Saved entries:

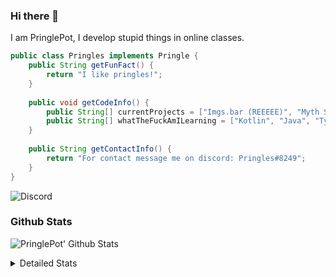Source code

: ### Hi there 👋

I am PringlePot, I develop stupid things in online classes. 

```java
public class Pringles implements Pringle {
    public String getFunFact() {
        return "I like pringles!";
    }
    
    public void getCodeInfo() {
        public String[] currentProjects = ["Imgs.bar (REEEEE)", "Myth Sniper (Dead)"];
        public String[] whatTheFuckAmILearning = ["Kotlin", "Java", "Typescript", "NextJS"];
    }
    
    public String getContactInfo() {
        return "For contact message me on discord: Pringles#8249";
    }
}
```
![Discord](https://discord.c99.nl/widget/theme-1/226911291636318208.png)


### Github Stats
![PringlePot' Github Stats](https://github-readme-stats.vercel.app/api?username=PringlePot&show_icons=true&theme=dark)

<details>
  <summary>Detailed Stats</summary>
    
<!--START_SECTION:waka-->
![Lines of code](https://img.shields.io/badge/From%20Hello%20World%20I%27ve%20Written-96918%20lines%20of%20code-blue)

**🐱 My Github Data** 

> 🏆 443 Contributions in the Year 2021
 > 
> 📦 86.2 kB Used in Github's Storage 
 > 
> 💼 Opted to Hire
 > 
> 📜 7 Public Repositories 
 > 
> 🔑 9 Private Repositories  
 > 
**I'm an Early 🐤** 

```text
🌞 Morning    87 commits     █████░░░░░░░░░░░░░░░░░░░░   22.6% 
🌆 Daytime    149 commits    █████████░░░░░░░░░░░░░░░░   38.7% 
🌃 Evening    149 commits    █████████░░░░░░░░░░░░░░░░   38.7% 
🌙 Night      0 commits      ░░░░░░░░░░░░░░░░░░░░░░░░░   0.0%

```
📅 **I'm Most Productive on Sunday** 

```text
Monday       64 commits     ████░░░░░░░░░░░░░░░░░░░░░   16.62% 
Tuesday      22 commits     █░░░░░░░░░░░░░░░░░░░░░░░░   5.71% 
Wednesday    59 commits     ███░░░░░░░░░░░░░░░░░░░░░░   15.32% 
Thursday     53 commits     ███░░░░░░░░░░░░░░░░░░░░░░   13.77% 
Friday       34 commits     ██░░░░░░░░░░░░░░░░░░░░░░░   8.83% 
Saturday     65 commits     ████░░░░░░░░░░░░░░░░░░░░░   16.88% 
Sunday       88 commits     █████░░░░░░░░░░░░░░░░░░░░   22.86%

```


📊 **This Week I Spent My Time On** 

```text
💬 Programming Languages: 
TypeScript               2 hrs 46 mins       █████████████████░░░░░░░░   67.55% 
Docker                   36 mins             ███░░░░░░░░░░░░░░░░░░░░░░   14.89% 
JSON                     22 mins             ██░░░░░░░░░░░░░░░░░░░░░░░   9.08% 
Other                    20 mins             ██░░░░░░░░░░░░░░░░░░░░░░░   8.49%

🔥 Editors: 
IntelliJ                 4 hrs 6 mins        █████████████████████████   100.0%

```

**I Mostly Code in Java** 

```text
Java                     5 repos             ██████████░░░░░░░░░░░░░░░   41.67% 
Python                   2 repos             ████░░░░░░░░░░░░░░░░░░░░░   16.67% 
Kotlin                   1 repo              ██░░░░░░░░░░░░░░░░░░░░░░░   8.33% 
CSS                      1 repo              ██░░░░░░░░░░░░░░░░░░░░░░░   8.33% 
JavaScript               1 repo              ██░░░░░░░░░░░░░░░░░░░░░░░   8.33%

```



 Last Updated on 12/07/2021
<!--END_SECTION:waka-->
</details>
==
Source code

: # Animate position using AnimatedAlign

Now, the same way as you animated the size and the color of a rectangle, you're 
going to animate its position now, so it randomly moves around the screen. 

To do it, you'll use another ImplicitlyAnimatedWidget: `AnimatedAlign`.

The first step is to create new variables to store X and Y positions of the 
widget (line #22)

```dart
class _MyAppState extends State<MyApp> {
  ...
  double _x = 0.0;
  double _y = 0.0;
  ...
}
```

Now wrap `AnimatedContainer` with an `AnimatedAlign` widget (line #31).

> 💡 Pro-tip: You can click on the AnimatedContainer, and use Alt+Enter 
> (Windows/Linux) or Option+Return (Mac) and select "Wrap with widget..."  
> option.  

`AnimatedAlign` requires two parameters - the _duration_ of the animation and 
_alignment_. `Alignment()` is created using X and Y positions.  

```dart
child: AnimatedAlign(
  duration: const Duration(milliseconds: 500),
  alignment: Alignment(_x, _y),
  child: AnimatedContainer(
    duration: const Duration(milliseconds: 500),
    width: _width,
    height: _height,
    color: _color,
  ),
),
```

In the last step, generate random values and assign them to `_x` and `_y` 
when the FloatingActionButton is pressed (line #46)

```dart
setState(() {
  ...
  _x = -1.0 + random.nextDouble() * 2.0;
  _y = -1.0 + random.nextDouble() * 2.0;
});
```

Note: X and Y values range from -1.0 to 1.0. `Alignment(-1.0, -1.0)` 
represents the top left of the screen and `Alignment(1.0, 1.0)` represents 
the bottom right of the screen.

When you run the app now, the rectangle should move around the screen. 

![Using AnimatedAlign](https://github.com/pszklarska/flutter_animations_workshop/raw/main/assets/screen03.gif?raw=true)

Work order.
Tally up the lines in the data that hold the word "with". Only the total should be given.

Result.
2